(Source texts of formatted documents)
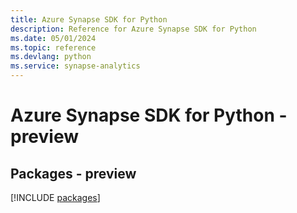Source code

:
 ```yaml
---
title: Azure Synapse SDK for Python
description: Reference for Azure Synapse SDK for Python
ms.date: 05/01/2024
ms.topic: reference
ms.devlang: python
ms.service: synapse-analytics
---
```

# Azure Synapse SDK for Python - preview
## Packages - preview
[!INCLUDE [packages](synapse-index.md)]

* * *

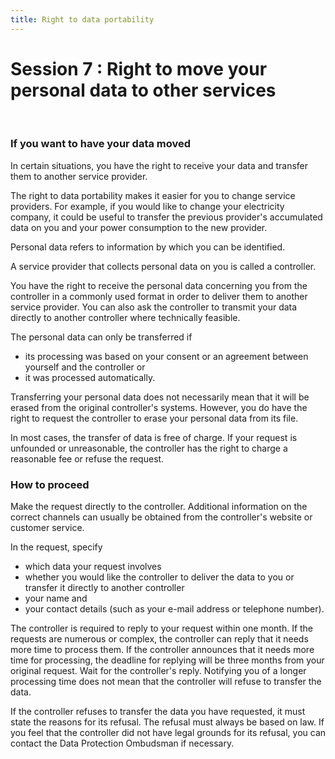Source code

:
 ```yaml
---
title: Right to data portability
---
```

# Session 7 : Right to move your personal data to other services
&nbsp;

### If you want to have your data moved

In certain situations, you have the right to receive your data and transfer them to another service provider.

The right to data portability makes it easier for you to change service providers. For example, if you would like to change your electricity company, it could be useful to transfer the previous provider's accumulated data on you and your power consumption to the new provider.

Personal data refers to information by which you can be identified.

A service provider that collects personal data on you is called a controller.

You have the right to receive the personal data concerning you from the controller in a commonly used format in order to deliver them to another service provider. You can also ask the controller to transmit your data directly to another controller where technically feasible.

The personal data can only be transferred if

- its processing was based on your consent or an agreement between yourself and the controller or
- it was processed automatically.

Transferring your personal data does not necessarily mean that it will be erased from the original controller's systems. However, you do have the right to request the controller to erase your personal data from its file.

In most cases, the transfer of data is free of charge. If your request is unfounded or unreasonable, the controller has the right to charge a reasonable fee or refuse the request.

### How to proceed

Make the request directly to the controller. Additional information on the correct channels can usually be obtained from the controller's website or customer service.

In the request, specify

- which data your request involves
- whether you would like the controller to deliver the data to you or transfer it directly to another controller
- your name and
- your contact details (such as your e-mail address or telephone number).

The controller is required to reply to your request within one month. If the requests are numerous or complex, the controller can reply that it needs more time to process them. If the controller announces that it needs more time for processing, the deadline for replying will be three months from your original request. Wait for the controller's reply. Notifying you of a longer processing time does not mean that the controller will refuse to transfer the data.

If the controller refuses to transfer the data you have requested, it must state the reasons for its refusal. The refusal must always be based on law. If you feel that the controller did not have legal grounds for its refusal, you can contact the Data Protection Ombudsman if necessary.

Problem statement → State only the count of lines above that hold the string "portability".

Answer area → 2